Task goal: Skipping each picture, output the entries exactly as they stand below.
= Beginning of Section =
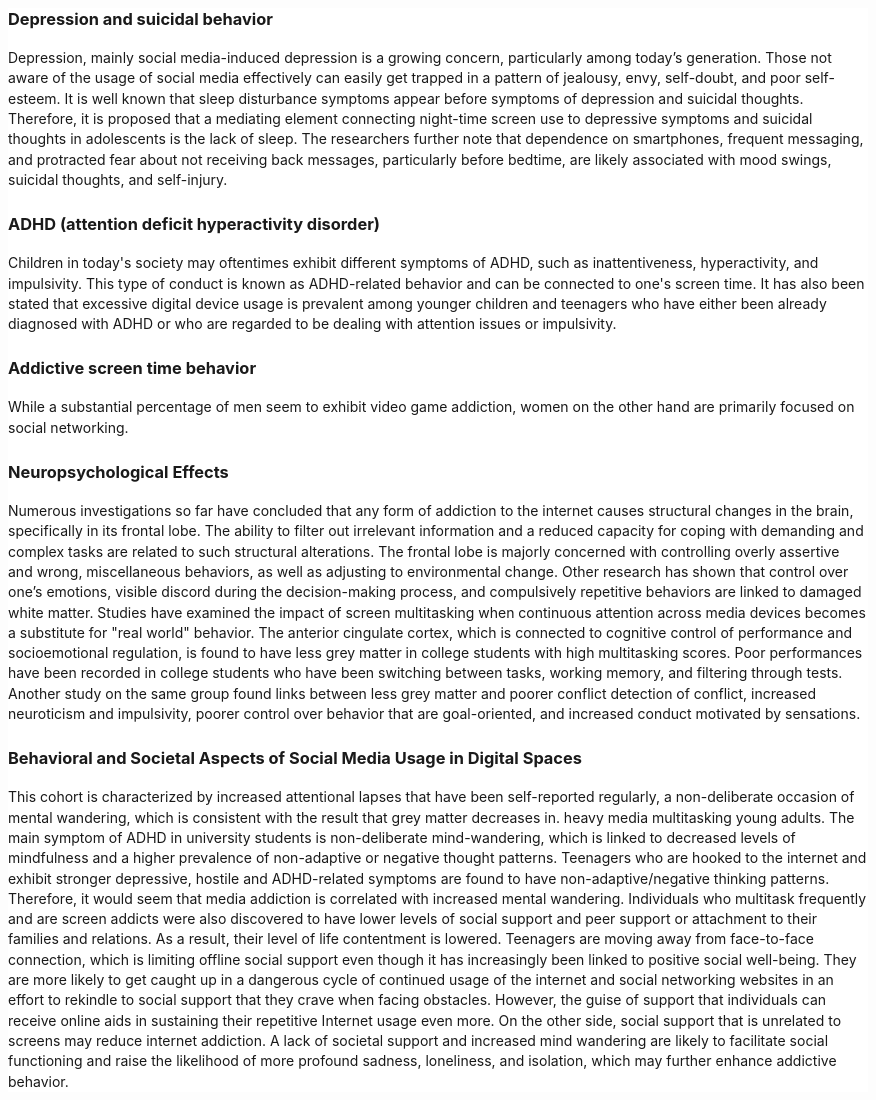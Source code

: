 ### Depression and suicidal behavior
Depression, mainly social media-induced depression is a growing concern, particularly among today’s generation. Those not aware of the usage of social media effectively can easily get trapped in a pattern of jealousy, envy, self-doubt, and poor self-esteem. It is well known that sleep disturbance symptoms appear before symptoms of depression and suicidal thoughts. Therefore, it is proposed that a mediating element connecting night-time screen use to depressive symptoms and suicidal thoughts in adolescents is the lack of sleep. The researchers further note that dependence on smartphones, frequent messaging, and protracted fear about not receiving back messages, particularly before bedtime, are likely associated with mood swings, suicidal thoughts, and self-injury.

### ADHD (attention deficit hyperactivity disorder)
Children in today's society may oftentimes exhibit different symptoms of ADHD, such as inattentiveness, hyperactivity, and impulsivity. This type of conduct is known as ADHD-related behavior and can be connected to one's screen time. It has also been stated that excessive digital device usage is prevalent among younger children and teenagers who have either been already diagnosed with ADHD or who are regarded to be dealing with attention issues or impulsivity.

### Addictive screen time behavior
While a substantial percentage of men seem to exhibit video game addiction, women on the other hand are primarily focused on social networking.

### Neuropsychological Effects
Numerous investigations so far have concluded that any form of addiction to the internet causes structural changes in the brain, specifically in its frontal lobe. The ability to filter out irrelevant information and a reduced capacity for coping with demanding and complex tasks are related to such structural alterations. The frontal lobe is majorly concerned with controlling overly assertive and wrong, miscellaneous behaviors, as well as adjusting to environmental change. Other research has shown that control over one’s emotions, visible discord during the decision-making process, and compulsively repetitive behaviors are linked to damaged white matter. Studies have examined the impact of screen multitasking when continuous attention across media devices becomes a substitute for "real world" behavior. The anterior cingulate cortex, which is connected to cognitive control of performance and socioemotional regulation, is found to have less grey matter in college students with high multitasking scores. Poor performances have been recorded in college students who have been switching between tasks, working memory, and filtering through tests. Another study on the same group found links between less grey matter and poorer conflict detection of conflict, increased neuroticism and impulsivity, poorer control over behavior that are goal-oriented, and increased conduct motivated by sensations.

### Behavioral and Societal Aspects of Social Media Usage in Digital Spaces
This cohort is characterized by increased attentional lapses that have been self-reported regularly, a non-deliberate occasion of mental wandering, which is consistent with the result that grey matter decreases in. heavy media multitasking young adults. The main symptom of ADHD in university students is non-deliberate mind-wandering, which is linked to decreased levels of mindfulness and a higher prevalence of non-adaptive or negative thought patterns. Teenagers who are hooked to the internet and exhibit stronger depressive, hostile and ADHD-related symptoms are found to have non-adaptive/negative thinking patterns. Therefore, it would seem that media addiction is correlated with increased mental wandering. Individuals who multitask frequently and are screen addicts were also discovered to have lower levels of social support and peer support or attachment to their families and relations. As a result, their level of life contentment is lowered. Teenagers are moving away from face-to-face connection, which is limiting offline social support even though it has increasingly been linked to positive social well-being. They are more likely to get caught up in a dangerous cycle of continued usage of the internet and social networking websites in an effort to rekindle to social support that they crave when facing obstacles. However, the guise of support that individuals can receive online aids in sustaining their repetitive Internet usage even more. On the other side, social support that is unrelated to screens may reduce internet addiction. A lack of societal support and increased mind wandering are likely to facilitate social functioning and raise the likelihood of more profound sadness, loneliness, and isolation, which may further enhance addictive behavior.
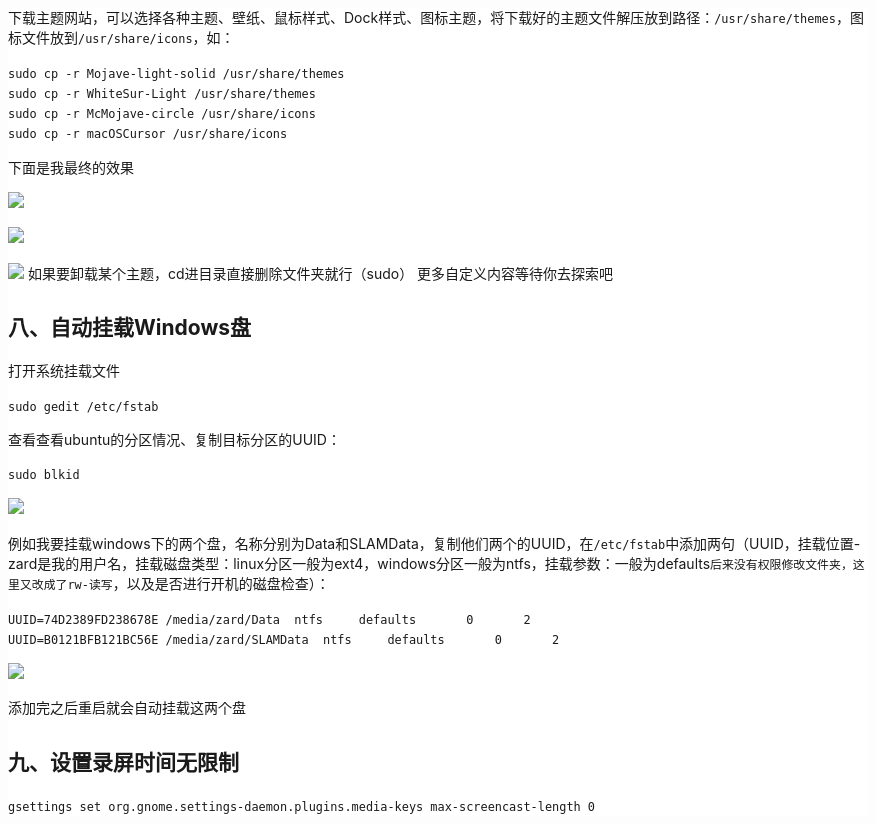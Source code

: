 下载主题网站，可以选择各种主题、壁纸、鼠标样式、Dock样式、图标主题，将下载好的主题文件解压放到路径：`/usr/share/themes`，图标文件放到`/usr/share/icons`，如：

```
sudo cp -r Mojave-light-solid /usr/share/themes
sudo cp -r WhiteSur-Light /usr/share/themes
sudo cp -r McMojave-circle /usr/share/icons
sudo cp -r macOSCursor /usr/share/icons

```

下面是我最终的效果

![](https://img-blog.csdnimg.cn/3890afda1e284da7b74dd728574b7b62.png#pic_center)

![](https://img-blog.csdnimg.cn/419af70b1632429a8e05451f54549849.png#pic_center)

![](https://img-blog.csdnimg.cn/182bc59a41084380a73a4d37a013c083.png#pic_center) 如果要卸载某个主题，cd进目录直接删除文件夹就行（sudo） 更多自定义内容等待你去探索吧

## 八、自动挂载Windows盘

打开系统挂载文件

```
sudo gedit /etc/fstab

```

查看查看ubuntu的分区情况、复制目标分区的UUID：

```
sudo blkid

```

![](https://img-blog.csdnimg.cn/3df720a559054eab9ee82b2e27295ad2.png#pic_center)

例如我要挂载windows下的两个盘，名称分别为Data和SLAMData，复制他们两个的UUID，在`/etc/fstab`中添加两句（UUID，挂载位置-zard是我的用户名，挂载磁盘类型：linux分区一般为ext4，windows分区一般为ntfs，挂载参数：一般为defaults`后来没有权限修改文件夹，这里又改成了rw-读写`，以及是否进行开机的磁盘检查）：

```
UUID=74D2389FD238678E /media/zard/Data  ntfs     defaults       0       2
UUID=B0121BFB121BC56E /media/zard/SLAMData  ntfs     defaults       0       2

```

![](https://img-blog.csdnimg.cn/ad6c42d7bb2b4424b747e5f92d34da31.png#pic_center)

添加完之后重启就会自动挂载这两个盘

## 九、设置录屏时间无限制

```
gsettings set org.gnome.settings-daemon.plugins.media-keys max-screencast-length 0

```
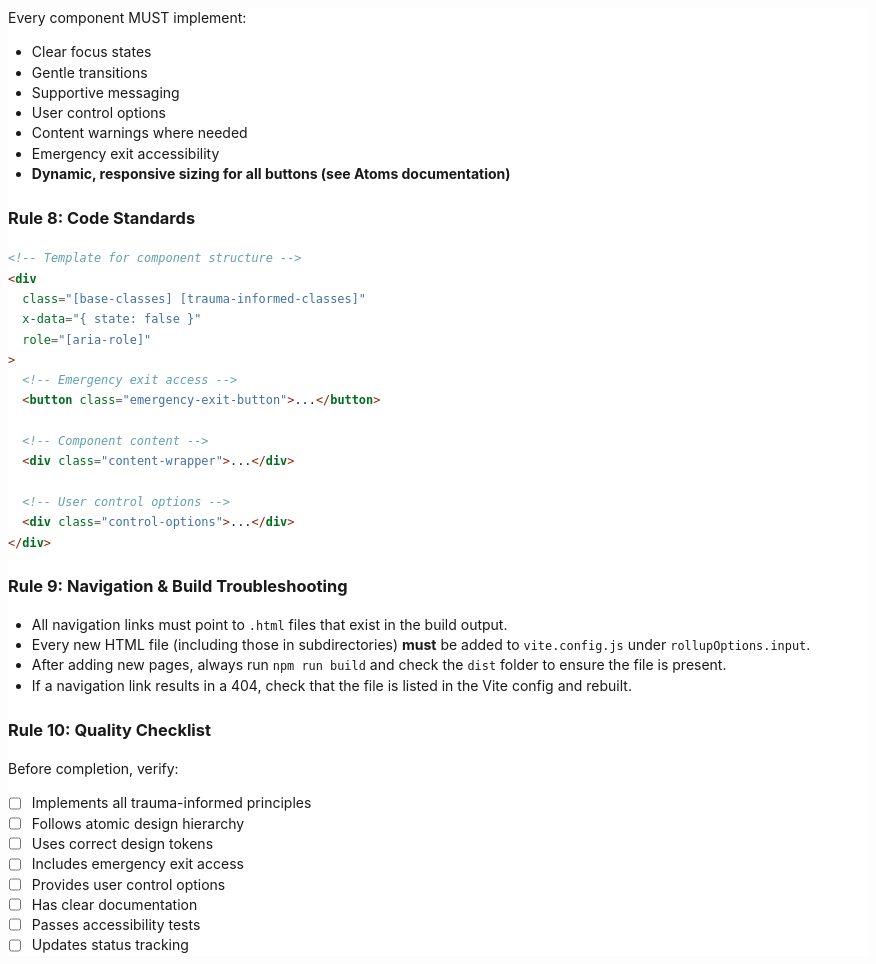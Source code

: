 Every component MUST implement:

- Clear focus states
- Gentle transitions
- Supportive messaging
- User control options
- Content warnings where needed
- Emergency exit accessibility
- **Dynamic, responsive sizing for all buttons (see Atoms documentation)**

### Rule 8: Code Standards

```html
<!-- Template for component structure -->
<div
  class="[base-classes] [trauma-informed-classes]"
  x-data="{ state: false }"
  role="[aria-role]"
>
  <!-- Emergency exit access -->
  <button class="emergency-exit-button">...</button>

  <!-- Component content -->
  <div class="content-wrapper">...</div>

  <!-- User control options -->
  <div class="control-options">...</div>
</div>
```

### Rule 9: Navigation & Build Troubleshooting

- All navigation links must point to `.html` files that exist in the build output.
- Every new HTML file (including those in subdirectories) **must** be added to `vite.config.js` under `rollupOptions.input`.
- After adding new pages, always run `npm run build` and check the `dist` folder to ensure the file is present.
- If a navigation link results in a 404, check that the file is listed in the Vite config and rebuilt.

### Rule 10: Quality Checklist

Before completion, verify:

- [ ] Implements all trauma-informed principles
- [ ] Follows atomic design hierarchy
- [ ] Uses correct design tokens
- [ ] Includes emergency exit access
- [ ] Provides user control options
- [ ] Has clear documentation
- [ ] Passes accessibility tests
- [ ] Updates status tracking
= End of Section =
Task result:
Source code

: ### Depression and suicidal behavior
Depression, mainly social media-induced depression is a growing concern, particularly among today’s generation. Those not aware of the usage of social media effectively can easily get trapped in a pattern of jealousy, envy, self-doubt, and poor self-esteem. It is well known that sleep disturbance symptoms appear before symptoms of depression and suicidal thoughts. Therefore, it is proposed that a mediating element connecting night-time screen use to depressive symptoms and suicidal thoughts in adolescents is the lack of sleep. The researchers further note that dependence on smartphones, frequent messaging, and protracted fear about not receiving back messages, particularly before bedtime, are likely associated with mood swings, suicidal thoughts, and self-injury.

### ADHD (attention deficit hyperactivity disorder)
Children in today's society may oftentimes exhibit different symptoms of ADHD, such as inattentiveness, hyperactivity, and impulsivity. This type of conduct is known as ADHD-related behavior and can be connected to one's screen time. It has also been stated that excessive digital device usage is prevalent among younger children and teenagers who have either been already diagnosed with ADHD or who are regarded to be dealing with attention issues or impulsivity.

### Addictive screen time behavior
While a substantial percentage of men seem to exhibit video game addiction, women on the other hand are primarily focused on social networking.

### Neuropsychological Effects
Numerous investigations so far have concluded that any form of addiction to the internet causes structural changes in the brain, specifically in its frontal lobe. The ability to filter out irrelevant information and a reduced capacity for coping with demanding and complex tasks are related to such structural alterations. The frontal lobe is majorly concerned with controlling overly assertive and wrong, miscellaneous behaviors, as well as adjusting to environmental change. Other research has shown that control over one’s emotions, visible discord during the decision-making process, and compulsively repetitive behaviors are linked to damaged white matter. Studies have examined the impact of screen multitasking when continuous attention across media devices becomes a substitute for "real world" behavior. The anterior cingulate cortex, which is connected to cognitive control of performance and socioemotional regulation, is found to have less grey matter in college students with high multitasking scores. Poor performances have been recorded in college students who have been switching between tasks, working memory, and filtering through tests. Another study on the same group found links between less grey matter and poorer conflict detection of conflict, increased neuroticism and impulsivity, poorer control over behavior that are goal-oriented, and increased conduct motivated by sensations.

### Behavioral and Societal Aspects of Social Media Usage in Digital Spaces
This cohort is characterized by increased attentional lapses that have been self-reported regularly, a non-deliberate occasion of mental wandering, which is consistent with the result that grey matter decreases in. heavy media multitasking young adults. The main symptom of ADHD in university students is non-deliberate mind-wandering, which is linked to decreased levels of mindfulness and a higher prevalence of non-adaptive or negative thought patterns. Teenagers who are hooked to the internet and exhibit stronger depressive, hostile and ADHD-related symptoms are found to have non-adaptive/negative thinking patterns. Therefore, it would seem that media addiction is correlated with increased mental wandering. Individuals who multitask frequently and are screen addicts were also discovered to have lower levels of social support and peer support or attachment to their families and relations. As a result, their level of life contentment is lowered. Teenagers are moving away from face-to-face connection, which is limiting offline social support even though it has increasingly been linked to positive social well-being. They are more likely to get caught up in a dangerous cycle of continued usage of the internet and social networking websites in an effort to rekindle to social support that they crave when facing obstacles. However, the guise of support that individuals can receive online aids in sustaining their repetitive Internet usage even more. On the other side, social support that is unrelated to screens may reduce internet addiction. A lack of societal support and increased mind wandering are likely to facilitate social functioning and raise the likelihood of more profound sadness, loneliness, and isolation, which may further enhance addictive behavior.
Source code

: 下载主题网站，可以选择各种主题、壁纸、鼠标样式、Dock样式、图标主题，将下载好的主题文件解压放到路径：`/usr/share/themes`，图标文件放到`/usr/share/icons`，如：

```
sudo cp -r Mojave-light-solid /usr/share/themes
sudo cp -r WhiteSur-Light /usr/share/themes
sudo cp -r McMojave-circle /usr/share/icons
sudo cp -r macOSCursor /usr/share/icons

```

下面是我最终的效果

![](https://img-blog.csdnimg.cn/3890afda1e284da7b74dd728574b7b62.png#pic_center)

![](https://img-blog.csdnimg.cn/419af70b1632429a8e05451f54549849.png#pic_center)

![](https://img-blog.csdnimg.cn/182bc59a41084380a73a4d37a013c083.png#pic_center) 如果要卸载某个主题，cd进目录直接删除文件夹就行（sudo） 更多自定义内容等待你去探索吧

## 八、自动挂载Windows盘

打开系统挂载文件

```
sudo gedit /etc/fstab

```

查看查看ubuntu的分区情况、复制目标分区的UUID：

```
sudo blkid

```

![](https://img-blog.csdnimg.cn/3df720a559054eab9ee82b2e27295ad2.png#pic_center)

例如我要挂载windows下的两个盘，名称分别为Data和SLAMData，复制他们两个的UUID，在`/etc/fstab`中添加两句（UUID，挂载位置-zard是我的用户名，挂载磁盘类型：linux分区一般为ext4，windows分区一般为ntfs，挂载参数：一般为defaults`后来没有权限修改文件夹，这里又改成了rw-读写`，以及是否进行开机的磁盘检查）：

```
UUID=74D2389FD238678E /media/zard/Data  ntfs     defaults       0       2
UUID=B0121BFB121BC56E /media/zard/SLAMData  ntfs     defaults       0       2

```

![](https://img-blog.csdnimg.cn/ad6c42d7bb2b4424b747e5f92d34da31.png#pic_center)

添加完之后重启就会自动挂载这两个盘

## 九、设置录屏时间无限制

```
gsettings set org.gnome.settings-daemon.plugins.media-keys max-screencast-length 0

```
Source code

: Every component MUST implement:

- Clear focus states
- Gentle transitions
- Supportive messaging
- User control options
- Content warnings where needed
- Emergency exit accessibility
- **Dynamic, responsive sizing for all buttons (see Atoms documentation)**

### Rule 8: Code Standards

```html
<!-- Template for component structure -->
<div
  class="[base-classes] [trauma-informed-classes]"
  x-data="{ state: false }"
  role="[aria-role]"
>
  <!-- Emergency exit access -->
  <button class="emergency-exit-button">...</button>

  <!-- Component content -->
  <div class="content-wrapper">...</div>

  <!-- User control options -->
  <div class="control-options">...</div>
</div>
```

### Rule 9: Navigation & Build Troubleshooting

- All navigation links must point to `.html` files that exist in the build output.
- Every new HTML file (including those in subdirectories) **must** be added to `vite.config.js` under `rollupOptions.input`.
- After adding new pages, always run `npm run build` and check the `dist` folder to ensure the file is present.
- If a navigation link results in a 404, check that the file is listed in the Vite config and rebuilt.

### Rule 10: Quality Checklist

Before completion, verify:

- [ ] Implements all trauma-informed principles
- [ ] Follows atomic design hierarchy
- [ ] Uses correct design tokens
- [ ] Includes emergency exit access
- [ ] Provides user control options
- [ ] Has clear documentation
- [ ] Passes accessibility tests
- [ ] Updates status tracking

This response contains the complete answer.